Concepedia

Publication | Closed Access

Individual variability in herbivore‐specific elicitors from the plant's perspective

93

Citations

42

References

2004

Year

Abstract

Lepidopteran larvae oral secretions and regurgitant (R), which contain a plethora of potential elicitors, are known to dramatically change a plant's wound response. We demonstrate, with a detailed microarray and secondary metabolite analysis, that the two most abundant fatty acid-amino acid conjugates (FACs) in the R of the specialist herbivore Manduca sexta (Lepidoptera, Sphingidae) can account for all measured direct (trypsin proteinase inhibitor: TPI) and indirect (cis-alpha-bergamotene) defences, the endogenous jasmonic acid burst that elicits them, and 86% of the induced transcriptional changes (89% up and 83% down) in its native host Nicotiana attenuata and hence are necessary and sufficient for the Manduca-specific modulation of the wound response. FACs were not found in eggs, but detected in larvae of all instars after their first meal.

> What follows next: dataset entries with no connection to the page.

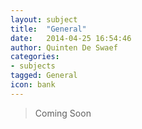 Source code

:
 ```yaml
---
layout: subject
title:  "General"
date:   2014-04-25 16:54:46
author: Quinten De Swaef
categories:
- subjects
tagged: General
icon: bank
---
```


> Coming Soon
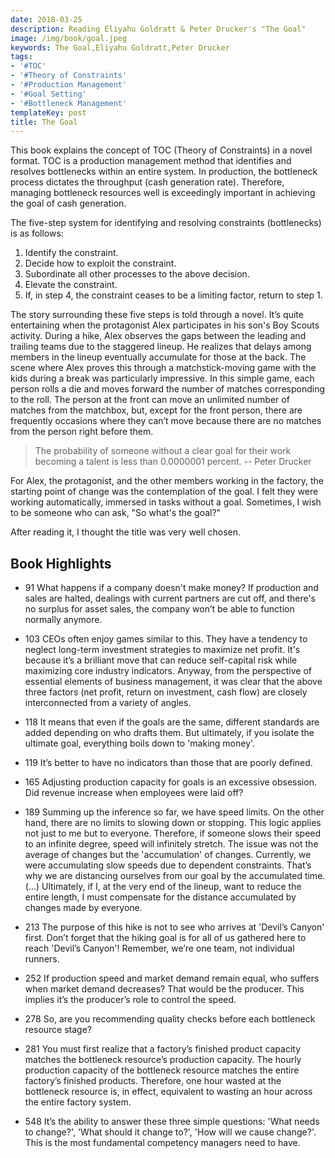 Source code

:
 ```yaml
---
date: 2018-03-25
description: Reading Eliyahu Goldratt & Peter Drucker's "The Goal"
image: /img/book/goal.jpeg
keywords: The Goal,Eliyahu Goldratt,Peter Drucker
tags:
- '#TOC'
- '#Theory of Constraints'
- '#Production Management'
- '#Goal Setting'
- '#Bottleneck Management'
templateKey: post
title: The Goal
---
```

This book explains the concept of TOC (Theory of Constraints) in a novel format. TOC is a production management method that identifies and resolves bottlenecks within an entire system. In production, the bottleneck process dictates the throughput (cash generation rate). Therefore, managing bottleneck resources well is exceedingly important in achieving the goal of cash generation.

The five-step system for identifying and resolving constraints (bottlenecks) is as follows:

1. Identify the constraint.
2. Decide how to exploit the constraint.
3. Subordinate all other processes to the above decision.
4. Elevate the constraint.
5. If, in step 4, the constraint ceases to be a limiting factor, return to step 1.

The story surrounding these five steps is told through a novel. It’s quite entertaining when the protagonist Alex participates in his son's Boy Scouts activity. During a hike, Alex observes the gaps between the leading and trailing teams due to the staggered lineup. He realizes that delays among members in the lineup eventually accumulate for those at the back. The scene where Alex proves this through a matchstick-moving game with the kids during a break was particularly impressive. In this simple game, each person rolls a die and moves forward the number of matches corresponding to the roll. The person at the front can move an unlimited number of matches from the matchbox, but, except for the front person, there are frequently occasions where they can’t move because there are no matches from the person right before them.

> The probability of someone without a clear goal for their work becoming a talent is less than 0.0000001 percent. -- Peter Drucker

For Alex, the protagonist, and the other members working in the factory, the starting point of change was the contemplation of the goal. I felt they were working automatically, immersed in tasks without a goal. Sometimes, I wish to be someone who can ask, "So what's the goal?"

After reading it, I thought the title was very well chosen.

## Book Highlights

- 91 What happens if a company doesn't make money? If production and sales are halted, dealings with current partners are cut off, and there's no surplus for asset sales, the company won’t be able to function normally anymore.

- 103 CEOs often enjoy games similar to this. They have a tendency to neglect long-term investment strategies to maximize net profit. It's because it’s a brilliant move that can reduce self-capital risk while maximizing core industry indicators. Anyway, from the perspective of essential elements of business management, it was clear that the above three factors (net profit, return on investment, cash flow) are closely interconnected from a variety of angles.

- 118 It means that even if the goals are the same, different standards are added depending on who drafts them. But ultimately, if you isolate the ultimate goal, everything boils down to 'making money'.

- 119 It’s better to have no indicators than those that are poorly defined.

- 165 Adjusting production capacity for goals is an excessive obsession. Did revenue increase when employees were laid off?

- 189 Summing up the inference so far, we have speed limits. On the other hand, there are no limits to slowing down or stopping. This logic applies not just to me but to everyone. Therefore, if someone slows their speed to an infinite degree, speed will infinitely stretch. The issue was not the average of changes but the 'accumulation' of changes. Currently, we were accumulating slow speeds due to dependent constraints. That’s why we are distancing ourselves from our goal by the accumulated time. (...) Ultimately, if I, at the very end of the lineup, want to reduce the entire length, I must compensate for the distance accumulated by changes made by everyone.

- 213 The purpose of this hike is not to see who arrives at 'Devil’s Canyon' first. Don’t forget that the hiking goal is for all of us gathered here to reach 'Devil’s Canyon'! Remember, we’re one team, not individual runners.

- 252 If production speed and market demand remain equal, who suffers when market demand decreases? That would be the producer. This implies it’s the producer’s role to control the speed.

- 278 So, are you recommending quality checks before each bottleneck resource stage?

- 281 You must first realize that a factory’s finished product capacity matches the bottleneck resource’s production capacity. The hourly production capacity of the bottleneck resource matches the entire factory’s finished products. Therefore, one hour wasted at the bottleneck resource is, in effect, equivalent to wasting an hour across the entire factory system.

- 548 It’s the ability to answer these three simple questions: 'What needs to change?', 'What should it change to?', 'How will we cause change?'. This is the most fundamental competency managers need to have.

FACs were found in all regions of the alimentary canal and in the frass, but did not occur in salivary or mandibular glands, extracts of which were not active in any assay. Individual larvae differed substantially in their FAC composition and two FAC chemotypes were discernible: N-linolenoyl-L-glutamine biased R and N-linolenoyl-L-glutamate biased R. We created synthetic blends of FACs to mimic these chemical phenotypes and determined whether plants respond differently to the different R chemotypes. Micorarray and TPI analysis revealed that plants do not differentiate. N. attenuata plants use FACs from feeding caterpillars to tailor their wound responses but do not use the variability in FAC ratios to recognize attack from an individual caterpillar.